■ Material supplied ■
■ ■ ■ ■
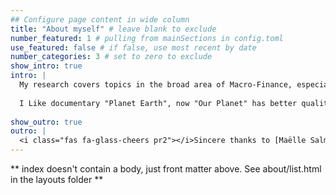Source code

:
 ```yaml
---
## Configure page content in wide column
title: "About myself" # leave blank to exclude
number_featured: 1 # pulling from mainSections in config.toml
use_featured: false # if false, use most recent by date
number_categories: 3 # set to zero to exclude
show_intro: true
intro: |
  My research covers topics in the broad area of Macro-Finance, especially in Asset Pricing, Risk Management, Machine Learning, and Financial Economics.
  
  I Like documentary "Planet Earth", now "Our Planet" has better quality and the same [David Attenborough](https://attenboroughfilm.com/). Concern about climate change, try to quantify the risk in the financial market and real economy. 
  
show_outro: true
outro: |
  <i class="fas fa-glass-cheers pr2"></i>Sincere thanks to [Maëlle Salmon](https://masalmon.eu/) for her help naming this Hugo theme!
---
```


** index doesn't contain a body, just front matter above.
See about/list.html in the layouts folder **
■ ■ ■ ■
■ Your goal ■
Please return the records above exactly as written, dropping every picture.

■ Task solution ■
Source code

:
 ```yaml
---
## Configure page content in wide column
title: "About myself" # leave blank to exclude
number_featured: 1 # pulling from mainSections in config.toml
use_featured: false # if false, use most recent by date
number_categories: 3 # set to zero to exclude
show_intro: true
intro: |
  My research covers topics in the broad area of Macro-Finance, especially in Asset Pricing, Risk Management, Machine Learning, and Financial Economics.
  
  I Like documentary "Planet Earth", now "Our Planet" has better quality and the same [David Attenborough](https://attenboroughfilm.com/). Concern about climate change, try to quantify the risk in the financial market and real economy. 
  
show_outro: true
outro: |
  <i class="fas fa-glass-cheers pr2"></i>Sincere thanks to [Maëlle Salmon](https://masalmon.eu/) for her help naming this Hugo theme!
---
```


** index doesn't contain a body, just front matter above.
See about/list.html in the layouts folder **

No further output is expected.